Writing a custom JPA UserDetailService

When using Spring Security in a ROO application, often there is a need for user management, where you can add, edit and delete users etc.. For that you make entity beans for users, roles, groups etc. – depending on your needs. Then you change some sql queries in the jdbc-user-service section of the applicationContext-security.xml file, so that Spring Security uses the same tables as the new entity beans. I would prefer the security to access the tables in the same manner as the rest of the application. Here I will describe how to make a custom UserDetailService, that uses the JPA entity beans in the login process.
For this I only use one entity bean for the users, I have 4 roles and I don’t need more, so they are of type enum, but it could just as well have been a @ManyToMany relation to a role entity. Here is the user entity:

public class SiteUser {

    @Size(min = 3, max = 30)
    @Column(unique = true)
    private String username;

    @Size(max = 100)
    private String passwd;

    private Boolean enabled;

    private Set<SiteRole> roles = new HashSet<SiteRole>();


You need to create a new class that implements UserDetailService. There is only one method in the interface loadUserByUsername and it gives the fully populated User. Spring recommends to return an immutable implementation of UserDetails, so I will the return the usual spring User. The SiteUser. FindSiteUsersByUsername method is a ROO generated finder.

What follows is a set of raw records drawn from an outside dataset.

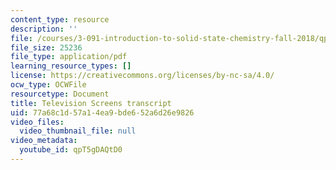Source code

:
 ```yaml
---
content_type: resource
description: ''
file: /courses/3-091-introduction-to-solid-state-chemistry-fall-2018/qpT5gDAQtD0_transcript.pdf
file_size: 25236
file_type: application/pdf
learning_resource_types: []
license: https://creativecommons.org/licenses/by-nc-sa/4.0/
ocw_type: OCWFile
resourcetype: Document
title: Television Screens transcript
uid: 77a68c1d-57a1-4ea9-bde6-52a6d26e9826
video_files:
  video_thumbnail_file: null
video_metadata:
  youtube_id: qpT5gDAQtD0
---
```

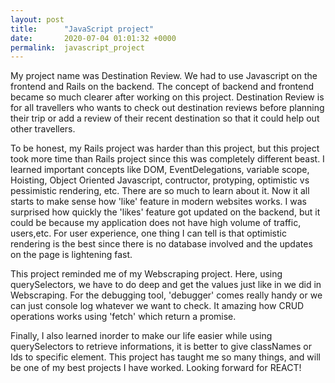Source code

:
 ```yaml
---
layout: post
title:      "JavaScript project"
date:       2020-07-04 01:01:32 +0000
permalink:  javascript_project
---
```



My project name was Destination Review. We had to use Javascript on the frontend and Rails on the backend. The concept of backend and frontend became so much clearer after working on this project. Destination Review is for all travellers who wants to check out destination reviews before planning their trip or add a review of their recent destination so that it could help out other travellers. 

To be honest, my Rails project was harder than this project, but this project took more time than Rails project since this was completely different beast. I learned important concepts like DOM, EventDelegations, variable scope, Hoisting, Object Oriented Javascript, contructor, protyping, optimistic vs pessimistic rendering, etc. There are so much to learn about it. Now it all starts to make sense how 'like' feature in modern websites works. I was surprised how quickly the 'likes' feature got updated on the backend, but it could be because my application does not have high volume of traffic, users,etc. For user experience, one thing I can tell is that optimistic rendering is the best since there is no database involved and the updates on the page is lightening fast.

This project reminded me of my Webscraping project. Here, using querySelectors, we have to do deep and get the values just like in we did in Webscraping. For the debugging tool, 'debugger' comes really handy or we can just console log whatever we want to check. It amazing how CRUD operations works using 'fetch' which return a promise. 

Finally, I also learned inorder to make our life easier while using querySelectors to retrieve informations, it is better to give classNames or Ids to specific element. This project has taught me so many things, and will be one of my best projects I have worked. Looking forward for REACT! 
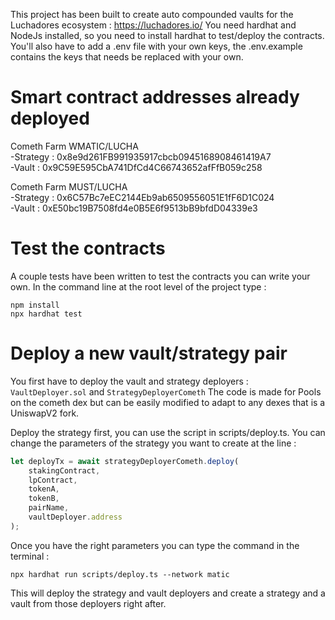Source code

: This project has been built to create auto compounded vaults for the Luchadores ecosystem : https://luchadores.io/
You need hardhat and NodeJs installed, so you need to install hardhat to test/deploy the contracts.
You'll also have to add a .env file with your own keys, the .env.example contains the keys that needs be replaced with your own.

# Smart contract addresses already deployed

Cometh Farm WMATIC/LUCHA  
-Strategy : 0x8e9d261FB991935917cbcb0945168908461419A7  
-Vault : 0x9C59E595CbA741DfCd4C66743652afFfB059c258

Cometh Farm MUST/LUCHA  
-Strategy : 0x6C57Bc7eEC2144Eb9ab6509556051E1fF6D1C024  
-Vault : 0xE50bc19B7508fd4e0B5E6f9513bB9bfdD04339e3

# Test the contracts

A couple tests have been written to test the contracts you can write your own.
In the command line at the root level of the project type :

```shell
npm install
npx hardhat test
```

# Deploy a new vault/strategy pair

You first have to deploy the vault and strategy deployers : `VaultDeployer.sol` and `StrategyDeployerCometh`
The code is made for Pools on the cometh dex but can be easily modified to adapt to any dexes that is a UniswapV2 fork.

Deploy the strategy first, you can use the script in scripts/deploy.ts.
You can change the parameters of the strategy you want to create at the line :

```javascript
let deployTx = await strategyDeployerCometh.deploy(
    stakingContract,
    lpContract,
    tokenA,
    tokenB,
    pairName,
    vaultDeployer.address
);
```

Once you have the right parameters you can type the command in the terminal :

```shell
npx hardhat run scripts/deploy.ts --network matic
```

This will deploy the strategy and vault deployers and create a strategy and a vault from those deployers right after.
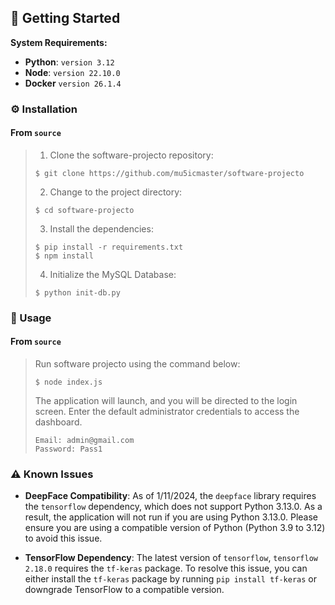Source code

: ## 🚀 Getting Started

**System Requirements:**

* **Python**: `version 3.12`
* **Node**: `version 22.10.0`
* **Docker** `version 26.1.4`

### ⚙️ Installation

<h4>From <code>source</code></h4>

> 1. Clone the software-projecto repository:
>
> ```console
> $ git clone https://github.com/mu5icmaster/software-projecto
> ```
>
> 2. Change to the project directory:
> ```console
> $ cd software-projecto
> ```
>
> 3. Install the dependencies:
> ```console
> $ pip install -r requirements.txt
> $ npm install
> ```
>
> 4. Initialize the MySQL Database:
> ```console
> $ python init-db.py
> ```

### 🤖 Usage

<h4>From <code>source</code></h4>

> Run software projecto using the command below:
> ```console
> $ node index.js
> ```
> The application will launch, and you will be directed to the login screen. Enter the default administrator 
> credentials to access the 
> dashboard.
> ```console
> Email: admin@gmail.com
> Password: Pass1
> ```

### ⚠️ Known Issues

- **DeepFace Compatibility**: As of 1/11/2024, the `deepface` library requires the `tensorflow` dependency, which does not support Python 3.13.0. As a result, the application will not run if you are using Python 3.13.0. Please ensure you are using a compatible version of Python (Python 3.9 to 3.12) to avoid this issue.

- **TensorFlow Dependency**: The latest version of `tensorflow`, `tensorflow 2.18.0` requires the `tf-keras` package. To resolve this issue, you can either install the `tf-keras` package by running `pip install tf-keras` or downgrade TensorFlow to a compatible version.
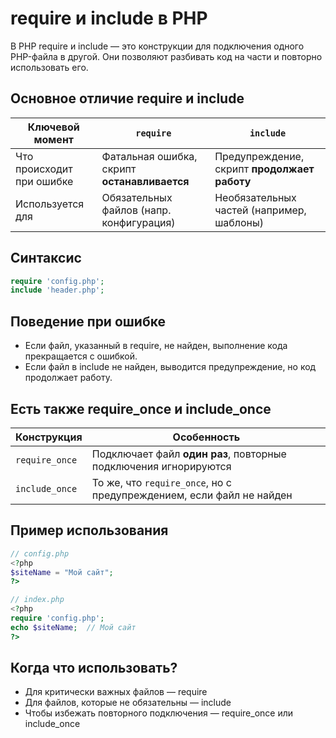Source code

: # require и include в PHP
В PHP require и include — это конструкции для подключения одного PHP-файла в другой. Они позволяют разбивать код на части и повторно использовать его.

## Основное отличие require и include
| Ключевой момент           | `require`                                    | `include`                                    |
| ------------------------- | -------------------------------------------- | -------------------------------------------- |
| Что происходит при ошибке | Фатальная ошибка, скрипт **останавливается** | Предупреждение, скрипт **продолжает работу** |
| Используется для          | Обязательных файлов (напр. конфигурация)     | Необязательных частей (например, шаблоны)    |

## Синтаксис
```php
require 'config.php';
include 'header.php';
```

## Поведение при ошибке
- Если файл, указанный в require, не найден, выполнение кода прекращается с ошибкой.
- Если файл в include не найден, выводится предупреждение, но код продолжает работу.

## Есть также require_once и include_once
| Конструкция    | Особенность                                                          |
| -------------- | -------------------------------------------------------------------- |
| `require_once` | Подключает файл **один раз**, повторные подключения игнорируются     |
| `include_once` | То же, что `require_once`, но с предупреждением, если файл не найден |


## Пример использования
```php
// config.php
<?php
$siteName = "Мой сайт";
?>

// index.php
<?php
require 'config.php';
echo $siteName;  // Мой сайт
?>
```

## Когда что использовать?
- Для критически важных файлов — require
- Для файлов, которые не обязательны — include
- Чтобы избежать повторного подключения — require_once или include_once
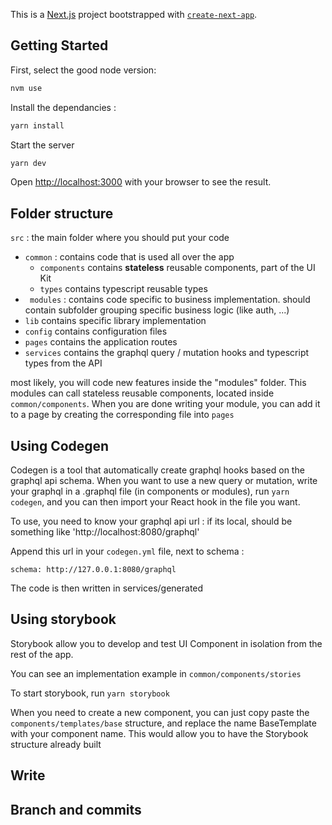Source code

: This is a [Next.js](https://nextjs.org/) project bootstrapped with [`create-next-app`](https://github.com/vercel/next.js/tree/canary/packages/create-next-app).

## Getting Started

First, select the good node version:

```bash
nvm use
```

Install the dependancies :

```bash
yarn install
```

Start the server

```bash
yarn dev
```

Open [http://localhost:3000](http://localhost:3000) with your browser to see the result.

## Folder structure

`src` : the main folder where you should put your code

- `common` : contains code that is used all over the app
  - `components` contains **stateless** reusable components, part of the UI Kit
  - `types` contains typescript reusable types
- ` modules` : contains code specific to business implementation. should contain subfolder grouping specific business logic (like auth, ...)
- `lib` contains specific library implementation
- `config` contains configuration files
- `pages` contains the application routes
- `services` contains the graphql query / mutation hooks and typescript types from the API

most likely, you will code new features inside the "modules" folder.
This modules can call stateless reusable components, located inside `common/components`.
When you are done writing your module, you can add it to a page by creating the corresponding file into `pages`

## Using Codegen

Codegen is a tool that automatically create graphql hooks based on the graphql api schema.
When you want to use a new query or mutation, write your graphql in a .graphql file (in components or modules),
run `yarn codegen`, and you can then import your React hook in the file you want.

To use, you need to know your graphql api url : if its local, should be something like 'http://localhost:8080/graphql'

Append this url in your `codegen.yml` file, next to schema :

```bashrc
schema: http://127.0.0.1:8080/graphql
```

The code is then written in services/generated

## Using storybook

Storybook allow you to develop and test UI Component in isolation from the rest of the app.

You can see an implementation example in `common/components/stories`

To start storybook, run `yarn storybook`

When you need to create a new component, you can just copy paste the `components/templates/base` structure, and replace the name BaseTemplate with your component name. This would allow you to have the Storybook structure already built

## Write

## Branch and commits
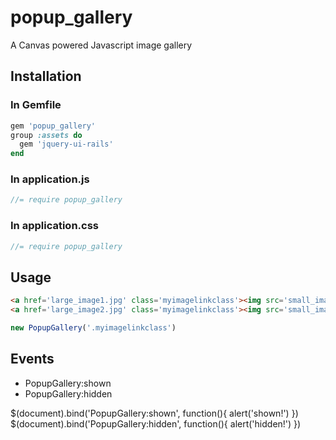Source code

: popup_gallery
=============

A Canvas powered Javascript image gallery

Installation
------------

### In Gemfile
```ruby
gem 'popup_gallery'
group :assets do
  gem 'jquery-ui-rails'
end
```

### In application.js
```javascript
//= require popup_gallery
```

### In application.css
```javascript
//= require popup_gallery
```

Usage
-----

```html
<a href='large_image1.jpg' class='myimagelinkclass'><img src='small_image1.jpg' /></a>
<a href='large_image2.jpg' class='myimagelinkclass'><img src='small_image2.jpg' /></a>
```

```javascript
new PopupGallery('.myimagelinkclass')
```

Events
------

* PopupGallery:shown
* PopupGallery:hidden

$(document).bind('PopupGallery:shown', function(){ alert('shown!') })
$(document).bind('PopupGallery:hidden', function(){ alert('hidden!') })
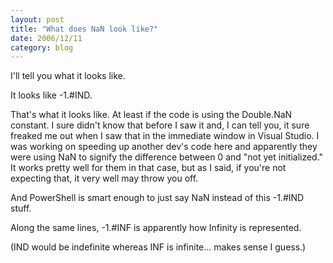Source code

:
 ```yaml
---
layout: post
title: "What does NaN look like?"
date: 2006/12/11
category: blog
---
```


I'll tell you what it looks like. 

It looks like -1.#IND. 

That's what it looks like. At least if the code is using the Double.NaN constant. I sure didn't know that before I saw it and, I can tell you, it sure freaked me out when I saw that in the immediate window in Visual Studio. I was working on speeding up another dev's code here and apparently they were using NaN to signify the difference between 0 and "not yet initialized." It works pretty well for them in that case, but as I said, if you're not expecting that, it very well may throw you off. 

And PowerShell is smart enough to just say NaN instead of this -1.#IND stuff. 

Along the same lines, -1.#INF is apparently how Infinity is represented. 

(IND would be indefinite whereas INF is infinite... makes sense I guess.)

public class JpaUserDetailService implements UserDetailsService {

    public UserDetails loadUserByUsername(String username) throws 								UsernameNotFoundException, DataAccessException {
        TypedQuery<SiteUser> siteUsersQuery = SiteUser.findSiteUsersByUsername(username);
        List<SiteUser> siteUsers = siteUsersQuery.getResultList();
        if (siteUsers.isEmpty()) {
            throw new UsernameNotFoundException("Username " + username + " not found");
        SiteUser siteUser = siteUsers.get(0);
        Set<GrantedAuthority> authorities = new HashSet<GrantedAuthority>();
        Set<SiteRole> siteRoles = siteUser.getRoles();
        System.out.println("siteRoles = " + siteRoles);
        for (SiteRole siteRole : siteRoles) {
            authorities.add(new GrantedAuthorityImpl(siteRole.name()));
        return new User(siteUser.getUsername(), siteUser.getPasswd(), siteUser.getEnabled(),
                true, true, true, authorities);

Now we only need to tell spring security to use the new UserDetailservice. In applicationContext-security.xml do the following.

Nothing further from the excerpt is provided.